One of the biggest stumbling blocks to solving the Israeli-Palestinian crisis has been the overwhelming support for Israel (no matter what they do) among the U.S. population, and the dismissal of Palestinian rights. This has been true regardless of other political beliefs, with even Democrats solidly in the Israeli camp.
That is starting to change. With Israel continuing to steal Palestinian land to set up illegal settlements, Israel denying human rights to Palestinians (both in Israel and among the Gaza/West Bank Palestinians), and Israeli refusal to negotiate a true two-state solution, many Americans are moving to support the Palestinian cause. This is especially true of Democrats.

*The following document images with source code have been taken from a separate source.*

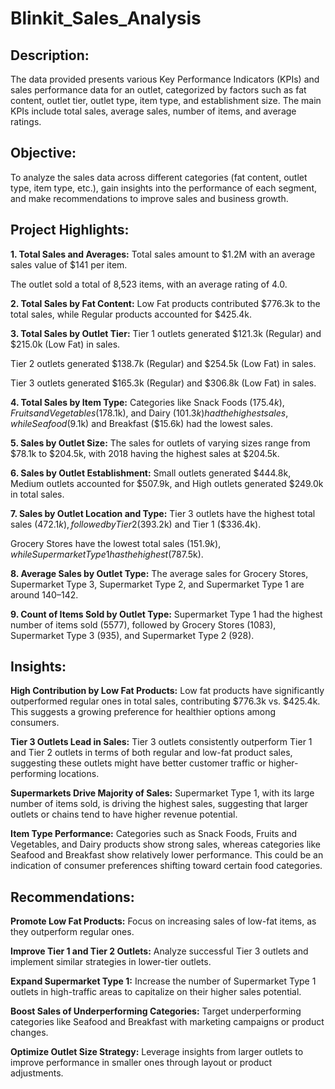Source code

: # Blinkit_Sales_Analysis
## Description:
The data provided presents various Key Performance Indicators (KPIs) and sales performance data for an outlet, categorized by factors such as fat content, outlet tier, outlet type, item type, and establishment size. The main KPIs include total sales, average sales, number of items, and average ratings.

## Objective:
To analyze the sales data across different categories (fat content, outlet type, item type, etc.), gain insights into the performance of each segment, and make recommendations to improve sales and business growth.

## Project Highlights:
**1. Total Sales and Averages:**
Total sales amount to $1.2M with an average sales value of $141 per item.

The outlet sold a total of 8,523 items, with an average rating of 4.0.

**2. Total Sales by Fat Content:**
Low Fat products contributed $776.3k to the total sales, while Regular products accounted for $425.4k.



**3. Total Sales by Outlet Tier:**
Tier 1 outlets generated $121.3k (Regular) and $215.0k (Low Fat) in sales.

Tier 2 outlets generated $138.7k (Regular) and $254.5k (Low Fat) in sales.

Tier 3 outlets generated $165.3k (Regular) and $306.8k (Low Fat) in sales.

**4. Total Sales by Item Type:**
Categories like Snack Foods ($175.4k), Fruits and Vegetables ($178.1k), and Dairy ($101.3k) had the highest sales, while Seafood ($9.1k) and Breakfast ($15.6k) had the lowest sales.

**5. Sales by Outlet Size:**
The sales for outlets of varying sizes range from $78.1k to $204.5k, with 2018 having the highest sales at $204.5k.

**6. Sales by Outlet Establishment:**
Small outlets generated $444.8k, Medium outlets accounted for $507.9k, and High outlets generated $249.0k in total sales.

**7. Sales by Outlet Location and Type:**
Tier 3 outlets have the highest total sales ($472.1k), followed by Tier 2 ($393.2k) and Tier 1 ($336.4k).

Grocery Stores have the lowest total sales ($151.9k), while Supermarket Type 1 has the highest ($787.5k).

**8. Average Sales by Outlet Type:**
The average sales for Grocery Stores, Supermarket Type 3, Supermarket Type 2, and Supermarket Type 1 are around $140–$142.

**9. Count of Items Sold by Outlet Type:**
Supermarket Type 1 had the highest number of items sold (5577), followed by Grocery Stores (1083), Supermarket Type 3 (935), and Supermarket Type 2 (928).

## Insights:
**High Contribution by Low Fat Products:** Low fat products have significantly outperformed regular ones in total sales, contributing $776.3k vs. $425.4k. This suggests a growing preference for healthier options among consumers.

**Tier 3 Outlets Lead in Sales:** Tier 3 outlets consistently outperform Tier 1 and Tier 2 outlets in terms of both regular and low-fat product sales, suggesting these outlets might have better customer traffic or higher-performing locations.

**Supermarkets Drive Majority of Sales:** Supermarket Type 1, with its large number of items sold, is driving the highest sales, suggesting that larger outlets or chains tend to have higher revenue potential.

**Item Type Performance:** Categories such as Snack Foods, Fruits and Vegetables, and Dairy products show strong sales, whereas categories like Seafood and Breakfast show relatively lower performance. This could be an indication of consumer preferences shifting toward certain food categories.

## Recommendations:
**Promote Low Fat Products:** Focus on increasing sales of low-fat items, as they outperform regular ones.

**Improve Tier 1 and Tier 2 Outlets:** Analyze successful Tier 3 outlets and implement similar strategies in lower-tier outlets.

**Expand Supermarket Type 1:** Increase the number of Supermarket Type 1 outlets in high-traffic areas to capitalize on their higher sales potential.

**Boost Sales of Underperforming Categories:** Target underperforming categories like Seafood and Breakfast with marketing campaigns or product changes.

**Optimize Outlet Size Strategy:** Leverage insights from larger outlets to improve performance in smaller ones through layout or product adjustments.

The following is part of an op-ed written by Medhi Hasan for MSNBC.com:
On Thursday, at 7 p.m. ET, Israel and Hamas began a “mutual and simultaneous” cease-fire after 11 straight days of airstrikes and rocket attacks. In Gaza, more than 230 people were killed. In Israel, 12 people lost their lives. As of now, that fragile calm is holding. . . .
In many ways, the latest Gaza violence was a carbon copy of the wars of 2008-2009, 2012 and 2014: the lopsided death toll; the horrific destruction of infrastructure; the global outrage and condemnation.
This time, though, there was one major difference. This time we watched as the Democratic Party, which now controls both the executive and legislative branches of the United States government, seemed to shift its position on Israel before our eyes.
Progressives, of course, have led the charge. Last week, members of “the squad” lined up on the House floor to denounce Israel’s actions in the occupied territories. . . .
The next day, Sen. Bernie Sanders, I-Vt., penned a blistering op-ed in The New York Times, insisting the United States “no longer be apologists for the right-wing Netanyahu government and its undemocratic and racist behavior” and concluding with the words: “Palestinian lives matter.”
But it wasn’t only “the squad” or the Senate’s only self-declared socialist who took Israel to task. For the first time in my life, pro-Israel Democratic Party hawks in Congress publicly criticized the Netanyahu government’s actions in the occupied Palestinian territories — mildly and tentatively, yes, but criticism, nevertheless. . . .
So what happened? Well, for a start, former President Donald Trump’s embrace of the Netanyahu government happened. The Donald’s greenlighting of Israeli annexation and settlements, coupled with Bibi’s lavishing of praise on Trump and his alliance with "the Israeli Ku Klux Klan" at home, made support for Israel much more of a partisan issue. The Trump-Netanyahu axis effectively gave many Democrats permission to criticize Israel’s actions in ways they would have never dreamt of before.
Growing diversity in Congress helps: Nearly 1 in 4 members are people of color, compared to 1 in 10 just two decades ago. Do you think it’s a coincidence that some of the most critical voices of Israel right now are Black and brown Democrats in the House? More and more Black Democrats in particular, such as Rep. Cori Bush, D-Mo., are drawing a straight line between Black Lives Matter protestsagainst racial discrimination and police violence here in the United States and Palestinian protests against racial discrimination and police violence in the occupied territories.
The Democratic base has shifted too, moving to the left not just on taxes, health care and immigration. A Morning Consult poll released Wednesday found “Democrats and younger voters are more likely to back the Palestinian cause” than Israel’s. In March, long before the latest flare-up, a Gallup poll found “support for emphasizing pressure on Israel is also at a new high of 34 percent, with a majority of Democrats taking this position for the first time.”
Don’t get me wrong. There is still a long way to go before the United States government takes a more even-handed approach to Israel and the Palestinians. . . .
Yes, the Democratic Party continues to be dominated by PEP — “progressive except Palestine” — politicians, from the president on down. Nevertheless, as countless news stories have documented in recent days, the party’s stance is changing.
“The shift is dramatic; it's tectonic," veteran pollster John Zogby, who himself is Arab American, told the BBC, explaining how support for the Palestinians has become “a major wedge issue, particularly among Democrats, driven by nonwhite voters and younger voters, by progressives in general.”
So this particular political genie is now out of the bottle. No matter how hard supporters of Israel’s airstrikes or occupation might try, it isn’t going back in.